Only the lines of the data below from the one with "## Women in" through the one with "## The DataStory begins…" are wanted. Repeat them exactly.

• [Rendered images with source text]:

#####

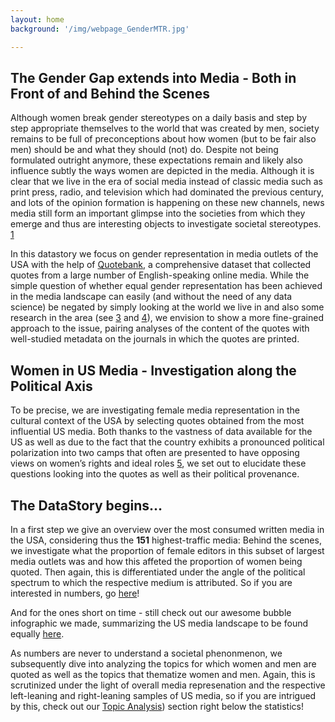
 ```yaml
---
layout: home
background: '/img/webpage_GenderMTR.jpg'

---
```


## The Gender Gap extends into Media - Both in Front of and Behind the Scenes

Although women break gender stereotypes on a daily basis and step by step appropriate themselves to the world that was created by men, society remains to be full of preconceptions about how women (but to be fair also men) should be and what they should (not) do. Despite not being formulated outright anymore, these expectations remain and likely also influence subtly the ways women are depicted in the media. Although it is clear that we live in the era of social media instead of classic media such as print press, radio, and television which had dominated the previous century, and lots of the opinion formation is happening on these new channels, news media still form an important glimpse into the societies from which they emerge and thus are interesting objects to investigate societal stereotypes. [1](https://www1.udel.edu/comm245/readings/GenderedMedia.pdf)

In this datastory we focus on gender representation in media outlets of the USA with the help of [Quotebank](https://quotebank.dlab.tools/), a comprehensive dataset that collected quotes from a large number of English-speaking online media. While the simple question of whether equal gender representation has been achieved in the media landscape can easily (and without the need of any data science) be negated by simply looking at the world we live in and also some research in the area (see [3](]https://womensmediacenter.com/reports/the-status-of-women-in-u-s-media-2019) and [4](https://reutersinstitute.politics.ox.ac.uk/women-and-leadership-news-media-2020-evidence-ten-markets)), we envision to show a more fine-grained approach to the issue, pairing analyses of the content of the quotes with well-studied metadata on the journals in which the quotes are printed.

## Women in US Media - Investigation along the Political Axis

To be precise, we are investigating female media representation in the cultural context of the USA by selecting quotes obtained from the most influential US media. Both thanks to the vastness of data available for the US as well as due to the fact that the country exhibits a pronounced political polarization into two camps that often are presented to have opposing views on women’s rights and ideal roles [5](https://www.vox.com/mischiefs-of-faction/2016/7/18/12203690/democrats-republicans-gender-discrimination), we set out to elucidate these questions looking into the quotes as well as their political provenance.


## The DataStory begins… 

In a first step we give an overview over the most consumed written media in the USA, considering thus the **151** highest-traffic media: Behind the scenes, we investigate what the proportion of female editors in this subset of largest media outlets was and how this affeted the proportion of women being quoted. Then again, this is differentiated under the angle of the political spectrum to which the respective medium is attributed. So if you are interested in numbers, go [here](https://vfayt99.github.io/femedia/2021/01/02/Analysis.html)!

And for the ones short on time - still check out our awesome bubble infographic we made, summarizing the US media landscape  to be found equally [here](https://vfayt99.github.io/femedia/2021/01/02/Analysis.html).

As numbers are never to understand a societal phenonmenon, we subsequently dive into analyzing the topics for which women and men are quoted as well as the topics that thematize women and men. Again, this is scrutinized under the light of overall media represenation and the respective left-leaning and right-leaning samples of US media, so if you are intrigued by this, check out our [Topic Analysis](https://vfayt99.github.io/femedia/2021/01/02/Analysis.html)) section right below the statistics!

#####

• [Final answer]:
## Women in US Media - Investigation along the Political Axis

To be precise, we are investigating female media representation in the cultural context of the USA by selecting quotes obtained from the most influential US media. Both thanks to the vastness of data available for the US as well as due to the fact that the country exhibits a pronounced political polarization into two camps that often are presented to have opposing views on women’s rights and ideal roles [5](https://www.vox.com/mischiefs-of-faction/2016/7/18/12203690/democrats-republicans-gender-discrimination), we set out to elucidate these questions looking into the quotes as well as their political provenance.


## The DataStory begins… 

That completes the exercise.